- _GOAL OF THE EXERCISE_: When you restate the records, do so word for word and omit any picture they contain.

Dataset items:
————

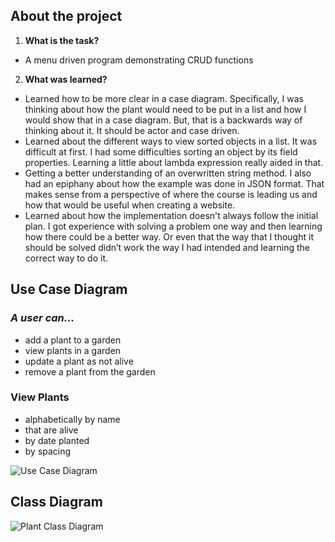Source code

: ## About the project

1. **What is the task?** 
- A menu driven program demonstrating CRUD functions
2. **What was learned?** 
- Learned how to be more clear in a case diagram. Specifically, I was thinking about how the plant would need to be put in a list and how I would show that in a case diagram. But, that is a backwards way of thinking about it. It should be actor and case driven.
- Learned about the different ways to view sorted objects in a list. It was difficult at first. I had some difficulties sorting an object by its field properties. Learning a little about lambda expression really aided in that.
- Getting a better understanding of an overwritten string method. I also had an epiphany about how the example was done in JSON format. That makes sense from a perspective of where the course is leading us and how that would be useful when creating a website.
- Learned about how the implementation doesn't always follow the initial plan. I got experience with solving a problem one way and then learning how there could be a better way. Or even that the way that I thought it should be solved didn’t work the way I had intended and learning the correct way to do it.

## Use Case Diagram

### *A user can...*
- add a plant to a garden
- view plants in a garden
- update a plant as not alive
- remove a plant from the garden

### View Plants
- alphabetically by name
- that are alive
- by date planted
- by spacing

![Use Case Diagram](https://docs.google.com/drawings/d/e/2PACX-1vRJ982LiyhrHEPpIT_DptDWoN8xn-9X23JWYGV00eKWgKodBULUZ1AkV7BYX_EBEcjcBNyJJxBcQdmr/pub?w=830&h=458)


## Class Diagram

 ![Plant Class Diagram](https://docs.google.com/drawings/d/e/2PACX-1vQzzZqjMwkoDh6ol3l3mQoZHaIBX_3m6gkasnYgcF6ZGSeXqCgNvEqPBQ8eJVStxxTZuEJoxXG_19Hq/pub?w=1164&h=976)
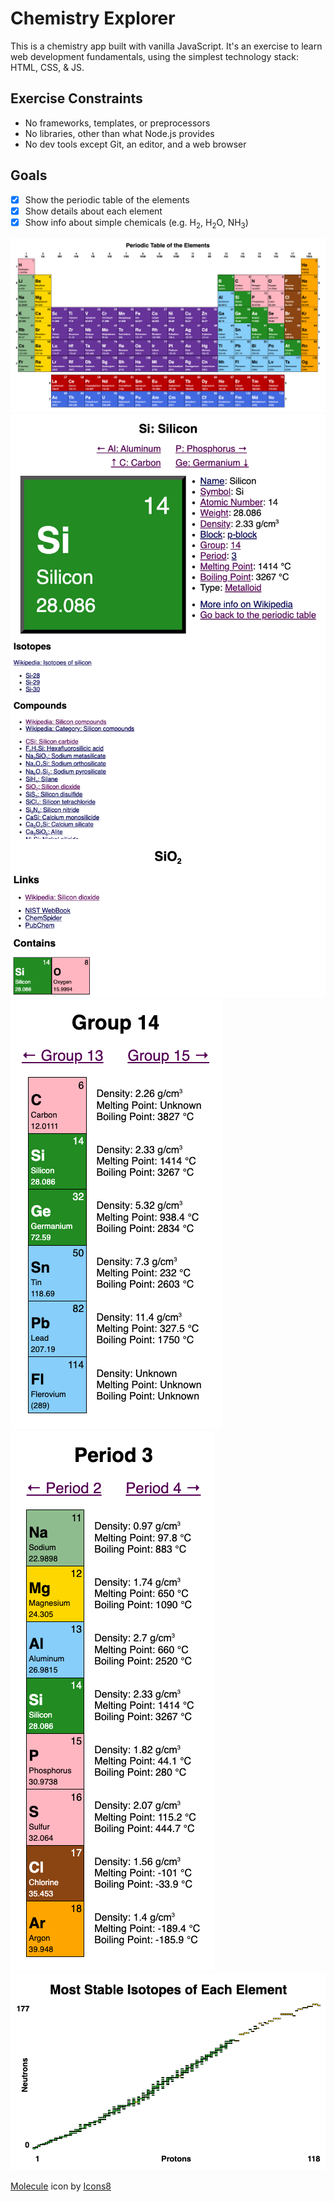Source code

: # Chemistry Explorer

This is a chemistry app built with vanilla JavaScript. It's an exercise to
learn web development fundamentals, using the simplest technology stack: HTML,
CSS, & JS.

## Exercise Constraints
- No frameworks, templates, or preprocessors
- No libraries, other than what Node.js provides
- No dev tools except Git, an editor, and a web browser

## Goals
- [x] Show the periodic table of the elements
- [x] Show details about each element
- [x] Show info about simple chemicals (e.g. H<sub>2</sub>, H<sub>2</sub>O, NH<sub>3</sub>)

![Periodic Table of the Elements (large)](screenshots/periodic-table-large.png)
![Silicon element details](screenshots/silicon.png)
![SiO2 compound details](screenshots/SiO2.png)
![Group 14](screenshots/group-14.png)
![Period 3](screenshots/period-3.png)
![Isotopes](screenshots/isotopes.png)

[Molecule](https://icons8.com/icon/C1tk3b2DIflx/molecule) icon by [Icons8](https://icons8.com)
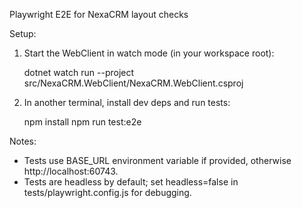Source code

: Playwright E2E for NexaCRM layout checks

Setup:

1. Start the WebClient in watch mode (in your workspace root):

   dotnet watch run --project src/NexaCRM.WebClient/NexaCRM.WebClient.csproj

2. In another terminal, install dev deps and run tests:

   npm install
   npm run test:e2e

Notes:
- Tests use BASE_URL environment variable if provided, otherwise http://localhost:60743.
- Tests are headless by default; set headless=false in tests/playwright.config.js for debugging.

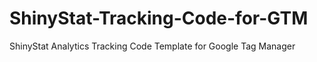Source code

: # ShinyStat-Tracking-Code-for-GTM
ShinyStat Analytics Tracking Code Template for Google Tag Manager
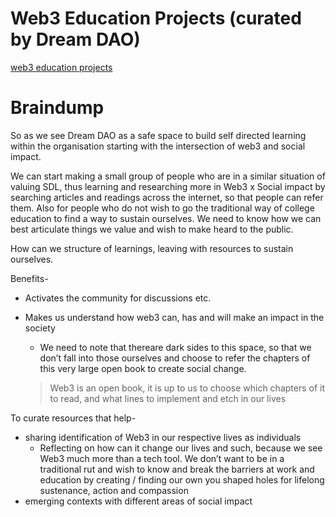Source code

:# Web3 Education Projects (curated by Dream DAO)

[web3 education projects](Web3%20Education%20Projects%20(curated%20by%20Dream%20DAO)%20fc4bd78cc88a441596d1d5364c0802a9/web3%20education%20projects%209636248f29a141e08d980492a31e9c41.csv)

# Braindump

So as we see Dream DAO as a safe space to build self directed learning within the organisation starting with the intersection of web3 and social impact.

We can start making a small group of people who are in a similar situation of valuing SDL, thus learning and researching more in Web3 x Social impact by searching articles and readings across the internet, so that people can refer them. Also for people who do not wish to go the traditional way of college education to find a way to sustain ourselves. We need to know how we can best articulate things we value and wish to make heard to the public.

How can we structure of learnings, leaving with resources to sustain ourselves.

Benefits-

- Activates the community for discussions etc.
- Makes us understand how web3 can, has and will make an impact in the society
    - We need to note that thereare dark sides to this space, so that we don’t fall into those ourselves and choose to refer the chapters of this very large open book to create social change.
    
    > Web3 is an open book, it is up to us to choose which chapters of it to read, and what lines to implement and etch in our lives
    > 

To curate resources that help-

- sharing identification of Web3 in our respective lives as individuals
    - Reflecting on how can it change our lives and such, because we see Web3 much more than a tech tool. We don’t want to be in a traditional rut and wish to know and break the barriers at work and education by creating / finding our own you shaped holes for lifelong sustenance, action and compassion
- emerging contexts with different areas of social impact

————

- _TASK RESULT_:
Source code

: ## About the project

1. **What is the task?** 
- A menu driven program demonstrating CRUD functions
2. **What was learned?** 
- Learned how to be more clear in a case diagram. Specifically, I was thinking about how the plant would need to be put in a list and how I would show that in a case diagram. But, that is a backwards way of thinking about it. It should be actor and case driven.
- Learned about the different ways to view sorted objects in a list. It was difficult at first. I had some difficulties sorting an object by its field properties. Learning a little about lambda expression really aided in that.
- Getting a better understanding of an overwritten string method. I also had an epiphany about how the example was done in JSON format. That makes sense from a perspective of where the course is leading us and how that would be useful when creating a website.
- Learned about how the implementation doesn't always follow the initial plan. I got experience with solving a problem one way and then learning how there could be a better way. Or even that the way that I thought it should be solved didn’t work the way I had intended and learning the correct way to do it.

## Use Case Diagram

### *A user can...*
- add a plant to a garden
- view plants in a garden
- update a plant as not alive
- remove a plant from the garden

### View Plants
- alphabetically by name
- that are alive
- by date planted
- by spacing

![Use Case Diagram](https://docs.google.com/drawings/d/e/2PACX-1vRJ982LiyhrHEPpIT_DptDWoN8xn-9X23JWYGV00eKWgKodBULUZ1AkV7BYX_EBEcjcBNyJJxBcQdmr/pub?w=830&h=458)


## Class Diagram

 ![Plant Class Diagram](https://docs.google.com/drawings/d/e/2PACX-1vQzzZqjMwkoDh6ol3l3mQoZHaIBX_3m6gkasnYgcF6ZGSeXqCgNvEqPBQ8eJVStxxTZuEJoxXG_19Hq/pub?w=1164&h=976)
Source code

: # Chemistry Explorer

This is a chemistry app built with vanilla JavaScript. It's an exercise to
learn web development fundamentals, using the simplest technology stack: HTML,
CSS, & JS.

## Exercise Constraints
- No frameworks, templates, or preprocessors
- No libraries, other than what Node.js provides
- No dev tools except Git, an editor, and a web browser

## Goals
- [x] Show the periodic table of the elements
- [x] Show details about each element
- [x] Show info about simple chemicals (e.g. H<sub>2</sub>, H<sub>2</sub>O, NH<sub>3</sub>)

![Periodic Table of the Elements (large)](screenshots/periodic-table-large.png)
![Silicon element details](screenshots/silicon.png)
![SiO2 compound details](screenshots/SiO2.png)
![Group 14](screenshots/group-14.png)
![Period 3](screenshots/period-3.png)
![Isotopes](screenshots/isotopes.png)

[Molecule](https://icons8.com/icon/C1tk3b2DIflx/molecule) icon by [Icons8](https://icons8.com)
Source code

: Playwright E2E for NexaCRM layout checks

Setup:

1. Start the WebClient in watch mode (in your workspace root):

   dotnet watch run --project src/NexaCRM.WebClient/NexaCRM.WebClient.csproj

2. In another terminal, install dev deps and run tests:

   npm install
   npm run test:e2e

Notes:
- Tests use BASE_URL environment variable if provided, otherwise http://localhost:60743.
- Tests are headless by default; set headless=false in tests/playwright.config.js for debugging.

Source code

: # ShinyStat-Tracking-Code-for-GTM
ShinyStat Analytics Tracking Code Template for Google Tag Manager
Source code

:# Web3 Education Projects (curated by Dream DAO)

[web3 education projects](Web3%20Education%20Projects%20(curated%20by%20Dream%20DAO)%20fc4bd78cc88a441596d1d5364c0802a9/web3%20education%20projects%209636248f29a141e08d980492a31e9c41.csv)

# Braindump

So as we see Dream DAO as a safe space to build self directed learning within the organisation starting with the intersection of web3 and social impact.

We can start making a small group of people who are in a similar situation of valuing SDL, thus learning and researching more in Web3 x Social impact by searching articles and readings across the internet, so that people can refer them. Also for people who do not wish to go the traditional way of college education to find a way to sustain ourselves. We need to know how we can best articulate things we value and wish to make heard to the public.

How can we structure of learnings, leaving with resources to sustain ourselves.

Benefits-

- Activates the community for discussions etc.
- Makes us understand how web3 can, has and will make an impact in the society
    - We need to note that thereare dark sides to this space, so that we don’t fall into those ourselves and choose to refer the chapters of this very large open book to create social change.
    
    > Web3 is an open book, it is up to us to choose which chapters of it to read, and what lines to implement and etch in our lives
    > 

To curate resources that help-

- sharing identification of Web3 in our respective lives as individuals
    - Reflecting on how can it change our lives and such, because we see Web3 much more than a tech tool. We don’t want to be in a traditional rut and wish to know and break the barriers at work and education by creating / finding our own you shaped holes for lifelong sustenance, action and compassion
- emerging contexts with different areas of social impact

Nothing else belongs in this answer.